If $a + b + c = 2$, we will have $$0 = (a+b+c)^3 - (a^3+b^3+c^3) = 3(a+b)(b+c)(c+a) = 3(2-c)(2-a)(2-b)$$ This implies one of $a, b, c$ is equal to $2$ and hence one of $a^3, b^3, c^3$ is $8$.
- $a^3 = 8 \implies x = 1$,
- $b^3 = 8 \implies x - x^2 = 0 \iff x(x-1) = 0 \implies x = 0 \text{ or } 1$.
- $c^3 = 8 \implies x^2 - 8x = 9 \iff (x-9)(x+1) = 0 \implies x = -1\text{ or } 9$.
As you can see, the first case is a linear equation, it give you one possible solution. The remaining two cases are quadratic equation, each of them given you two possible solutions. This means in principle, you can have $5$ possible solutions. However, one of the solution $x = 1$ has been duplicated, so you are left with $4$ distinct possible solutions.
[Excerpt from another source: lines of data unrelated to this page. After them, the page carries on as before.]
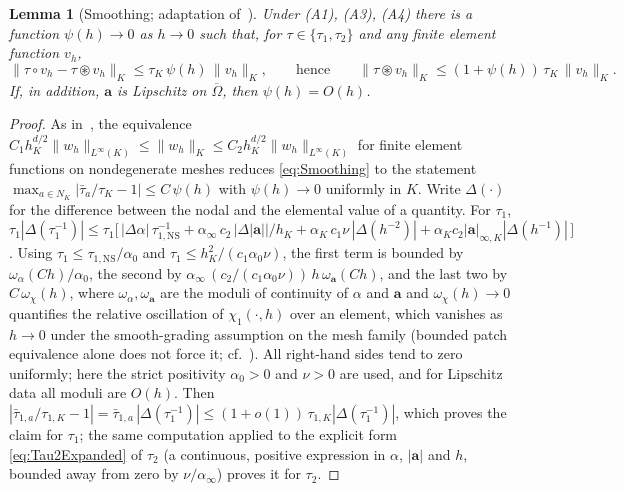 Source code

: \documentclass[11pt]{article}
\newtheorem{lemma}[theorem]{Lemma}
\theoremstyle{remark}
\newcommand{\ba}{\boldsymbol{a}}
\newcommand{\norm}[1]{\lVert #1 \rVert}
\newcommand{\normK}[1]{\lVert #1 \rVert_{K}}
\newcommand{\tns}{\tau_{1,\mathrm{NS}}}
\newcommand{\smul}{\circledast}
\newcommand{\pmul}{\circ}
\begin{document}
\begin{lemma}[Smoothing; adaptation of~{\cite[Lemma~2]{Codina2008}}]
\label{lem:smoothing}
Under \textup{(A1)}, \textup{(A3)}, \textup{(A4)} there is a function $\psi(h) \to 0$
as $h \to 0$ such that, for $\tau \in \{\tau_1, \tau_2\}$ and any finite element
function $v_h$,
\begin{equation}
  \label{eq:Smoothing}
  \norm{\tau\pmul v_h - \tau\smul v_h}_{K} \le \tau_K\,\psi(h)\,\normK{v_h},
  \qquad\text{hence}\qquad
  \norm{\tau\smul v_h}_{K} \le (1+\psi(h))\,\tau_K\,\normK{v_h}.
\end{equation}
If, in addition, $\ba$ is Lipschitz on $\overline\Omega$, then $\psi(h) = O(h)$.
\end{lemma}

\begin{proof}
As in~\cite[Lemma~2]{Codina2008}, the equivalence
$C_1 h_K^{d/2}\norm{w_h}_{L^\infty(K)} \le \normK{w_h} \le
C_2 h_K^{d/2}\norm{w_h}_{L^\infty(K)}$ for finite element functions on nondegenerate
meshes reduces \cref{eq:Smoothing} to the statement
$\max_{a\in N_K} |\bar\tau_a/\tau_K - 1| \le C\,\psi(h)$ with $\psi(h)\to 0$
uniformly in $K$. Write $\Delta(\cdot)$ for the difference between the nodal and the
elemental value of a quantity. For $\tau_1$,
$\tau_{1}|\Delta(\tau_1^{-1})| \le
\tau_1\bigl[\,|\Delta\alpha|\,\tns^{-1}
+ \alpha_\infty\, c_2\,|\Delta|\ba||/h_K
+ \alpha_K\, c_1\nu\,|\Delta(h^{-2})| + \alpha_K c_2 |\ba|_{\infty,K}|\Delta(h^{-1})|\,\bigr]$.
Using $\tau_1 \le \tns/\alpha_0$ and $\tau_1 \le h_K^2/(c_1\alpha_0\nu)$,
the first term is bounded by $\omega_\alpha(Ch)/\alpha_0$, the second by
$\alpha_\infty\,(c_2/(c_1\alpha_0\nu))\,h\,\omega_{\ba}(Ch)$, and the last two by
$C\,\omega_{\chi}(h)$, where $\omega_\alpha, \omega_{\ba}$ are the moduli of
continuity of $\alpha$ and $\ba$ and $\omega_\chi(h)\to 0$ quantifies the relative
oscillation of $\chi_1(\cdot,h)$ over an element, which vanishes as $h \to 0$ under the
smooth-grading assumption on the mesh family (bounded patch equivalence alone does not
force it; cf.~\cite[Lemma~1]{Codina2008}). All right-hand sides tend to zero
uniformly; here the strict positivity $\alpha_0 > 0$ and $\nu > 0$ are used, and for
Lipschitz data all moduli are $O(h)$. Then
$|\bar\tau_{1,a}/\tau_{1,K} - 1| = \bar\tau_{1,a}\,|\Delta(\tau_1^{-1})|
\le (1+o(1))\,\tau_{1,K}|\Delta(\tau_1^{-1})|$, which proves the claim for $\tau_1$;
the same computation applied to the explicit form \cref{eq:Tau2Expanded} of $\tau_2$
(a continuous, positive expression in $\alpha$, $|\ba|$ and $h$, bounded away from
zero by $\nu/\alpha_\infty$) proves it for $\tau_2$.
\end{proof}
\end{document}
It remains to check the above 4 possible choice of $x$ are indeed solutions of the original problem. Instead of plugging in the values of $x$ to check it is a solution, let me use $x = 0$ as an example to illustrate the general pattern. In that case $b^3 = 8$ and we have $$a^3 + b^3 + c^3 = 8 \implies a^3 + c^3 = (a+c)(a^2 - ac + c^2) = 0$$ Notice $a, c$ are real numbers, this means $a^2 - ac + c^2 = (a-\frac{c}{2})^2 + \frac34 c^2 \ne 0$ whenever $(a,c) \ne 0$. This implies $ a+c = 0$ and hence $$(a + b + c)^3 = a^3 + b^3 + c^3 = 8 \implies a + b + c = 2$$ As a result, $x = 0$ is indeed a solution. By a similar argument, the other $3$ choices of $x$ are also solutions of the problem.
Let: $(7x+1)^{1/3} = a,(x^2-8x-1)^{1/3} = b, (8+x-x^2)^{1/3} = c.$
You have: $$\begin{cases} a+b+c = 2 \\ a^3+b^3+c^3 = 8 \end{cases} \Rightarrow a^3+b^3+c^3 = (a+b+c)^3$$ $$ \Leftrightarrow a^3+b^3 = (a+b+c)^3-c^3 = (a+b)[(a+b+c)^2+c(a+b+c)+c^2)]$$ $$ \Leftrightarrow a+b = 0 \text{ or }a^2-ab+b^2 = (a+b+c)^2+c(a+b+c)+c^2 $$
The first case is easy: $a = -b \Leftrightarrow a^3 = -b^3 \Leftrightarrow 7x+1 = x^2-8x-1 \Leftrightarrow ... $
The second case is equivalent to: $$ab+c(a+b)+c^2 = 0 \Leftrightarrow (a+c)(b+c) = 0$$ I guess you can finish the rest.